I thought it would be timely to share my personal rules and pointers 
just in time for the temperatures to drop...


1.       Clearly label bins by age group. 
My bins are labeled: NB + 0-3 months, 3-6 months, 6-12 months, 12-18 months, 18-24 months + bigger. I also have a bin for shoes, plastic shoe boxes with holiday clothes (primarily Christmas), summer bathing suits, and winter hats. I don’t sort any of these by size because there isn’t THAT much of it. 
I look for it on an as needed basis. 

 PS: ignore the "fall/winter." That came form the previous owner and I've never bothered to change it.

2.       Keep the empty bin for the current age group in the closet.
(Space permitting, of course.) When the child grows out of something, throw it (literally) in the bin. It will help to keep your drawers and closet free of unused clothes and, when it comes time to switch clothes again, 
all you have to do is fold and store.

3.       Stay true to the label. 
If the label says 6-12 months, but it seems small, I resist the temptation to put it in the NB + 0-3 months bin. A few months ago I found that the Snake was using slightly larger clothing for his age, so instead of going through the 6-12 months bin for “larger” clothes, I went straight for the 12-18 months bin. 
It keeps the guesswork out of it.


4.       Purge as you go. 
If I find something in a bin that just isn’t my style, I give it away or donate it. Period. There is no, “maybe I’ll like it for my next baby.” No way. That’s how people become hoarders. 
I fear unknowingly becoming a hoarder.

5.       Only donate things that are in good shape. 
My garbage doesn’t belong at Goodwill. If there is something with a hole or a stain that I wouldn’t put on my boy, then I can’t assume that someone else would. I also try to donate things that are in perfect shape, but the Snake has too much of. There is no reason a 1-year-old needs 5 sweater vests in 5 different colors. That’s not an exaggeration.

6. Shop after purging.
Before I went through the bins, I had an itch to get him into some jeans. Thank goodness I looked before going out and spending money on pants because there were two pairs that fit him right now and one that will fit him in the winter.I did realize, though, that the Snake had no warm pajamas 
so I've been looking around for sales and bargains. 

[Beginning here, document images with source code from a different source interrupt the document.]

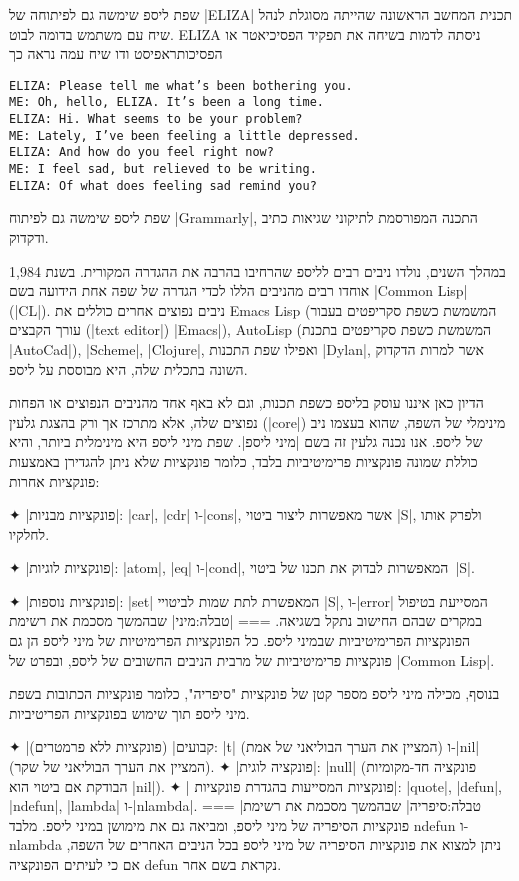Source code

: שפת ליספ שימשה גם לפיתוחה של \E|ELIZA| תכנית המחשב הראשונה שהייתה מסוגלת לנהל
שיח עם משתמש בדומה לבוט. ELIZA ניסתה לדמות בשיחה את תפקיד הפסיכיאטר או
הפסיכותראפיסט ודו שיח עמה נראה כך
\begin{LTR}
  \scriptsize
  \begin{verbatim}
ELIZA: Please tell me what’s been bothering you.
ME: Oh, hello, ELIZA. It’s been a long time.
ELIZA: Hi. What seems to be your problem?
ME: Lately, I’ve been feeling a little depressed.
ELIZA: And how do you feel right now?
ME: I feel sad, but relieved to be writing.
ELIZA: Of what does feeling sad remind you?
\end{verbatim}
\end{LTR}
שפת ליספ שימשה גם לפיתוח
\E|Grammarly|, התכנה המפורסמת לתיקוני שגיאות כתיב ודקדוק.

במהלך השנים, נולדו ניבים רבים לליספ שהרחיבו בהרבה את ההגדרה המקורית. בשנת 1,984
אוחדו רבים מהניבים
הללו לכדי הגדרה של שפה אחת הידועה בשם \E|Common Lisp| (\E|CL|). ניבים נפוצים
אחרים כוללים את Emacs Lisp (המשמשת כשפת סקריפטים בעבור עורך הקבצים (\E|text
editor|) \E|Emacs|), AutoLisp (המשמשת כשפת סקריפטים בתכנת \E|AutoCad|),
\E|Scheme|, \E|Clojure|, ואפילו שפת התכנות \E|Dylan|, אשר למרות הדקדוק השונה
בתכלית שלה, היא מבוססת על ליספ.

הדיון כאן איננו עוסק בליספ כשפת תכנות, וגם לא באף אחד מהניבים הנפוצים או הפחות
נפוצים שלה, אלא מתרכז אך ורק בהצגת גלעין (\E|core|) מינימלי של השפה, שהוא בעצמו
ניב של ליספ. אנו נכנה גלעין זה בשם \ע|מיני ליספ|. שפת מיני ליספ היא מינימלית
ביותר, והיא כוללת שמונה פונקציות פרימיטיביות בלבד, כלומר פונקציות שלא ניתן
להגדירן באמצעות פונקציות אחרות:

✦ \ע|פונקציות מבניות|: \E|car|, \E|cdr| ו-\E|cons|, אשר מאפשרות ליצור ביטוי
\E|S|, ולפרק אותו לחלקיו.

✦ \ע|פונקציות לוגיות|: \E|atom|, \E|eq| ו-\E|cond|, המאפשרות לבדוק את תכנו של
ביטוי~\E|S|.

✦ \ע|פונקציות נוספות|: \E|set| המאפשרת לתת שמות לביטויי \E|S|, ו-\E|error| המסייעת
בטיפול במקרים שבהם החישוב נתקל בשגיאה.
===
|טבלה:מיני| שבהמשך מסכמת את רשימת הפונקציות הפרימיטיביות שבמיני ליספ. כל
הפונקציות הפרימיטיות של מיני ליספ הן גם פונקציות פרימיטיביות של מרבית הניבים החשובים
של ליספ, ובפרט של \E|Common Lisp|.

\normalsize
בנוסף, מכילה מיני ליספ מספר קטן של פונקציות "סיפריה", כלומר פונקציות הכתובות
בשפת מיני ליספ תוך שימוש בפונקציות הפריטיביות.

✦ \ע|קבועים| (פונקציות ללא פרמטרים): \E|t| (המציין את הערך הבוליאני של אמת) ו-\E|nil|
(המציין את הערך הבוליאני של שקר).
✦ \ע|פונקציה לוגית|: \E|null| (פונקציה חד-מקומיות הבודקת אם ביטוי הוא \E|nil|).
✦ \ע| פונקציות המסייעות בהגדרת פונקציות|:
\E|quote|, \E|defun|, \E|ndefun|, \E|lambda| ו-\E|nlambda|.
===
|טבלה:סיפריה| שבהמשך מסכמת את רשימת פונקציות הסיפריה של מיני ליספ, ומביאה
גם את מימושן במיני ליספ. מלבד ndefun ו-nlambda ניתן למצוא את פונקציות הסיפריה
של מיני ליספ בכל הניבים האחרים של השפה, אם כי לעיתים הפונקציה defun נקראת בשם
אחר.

Thursday, September 29, 2011

{embrace: longing for fall to come back}


My little boy is getting so big so fast.
(I know, I know, I haven't posted about his birthday party
but patience please grasshoppers)
For now, here are some recent pictures my husband dearest took of us at the park
during my father-in-law's birthday celebration.
Notice the long sleeves? And the vest?
That was a tease.
Temperatures dropped to the 60s for a weekend
and then made their way back up to a very humid 80s.
I got so excited for the fall, too.
It is our favorite season around here. We're happier people.
Turtle necks, vests, Chucks, and scarves.
Not to mention apple picking, mums, and donuts.
I can't wait!

These pictures will hold me over until then!











Wednesday, September 28, 2011

{happy birthday, old man}

You see this stud muffin?


It's his birthday today. 
BIG 26
He is officially a member of the "almost 30" club. 

Babe, I love you more than you will ever ever ever know. 
You are a wonderful husband and dad
... and an overall delightful human being. 
Please keep me laughing until I am 97 and you are 100.
... but please always remember to keep the volume down. 
(Although, we might actually be deaf by that point 
so maybe you can keep it up high so we can hear)

Happy Birthday, Philip Matt!

Equally as important, this is the lovely lady who birthed him. 
He loves her and I love her
because she taught him how to love me.
Thanks for giving life to my guy, Mom!





Tuesday, September 27, 2011

{yikes! taking a leap of faith}


Friends. I need to share something with you.
Over the life of this little blog I’ve gone back and forth about the topics of my posts.
DIYs. Recipes. Pictures.
but very seldom do I share about my faith.
I’m not sure why that has been. It just has.

It is odd. My faith is part of my every day life
yet this space doesn't reflect that. 
I've been reflecting on that lately
and I've come to the conclusion that I had to do something about it.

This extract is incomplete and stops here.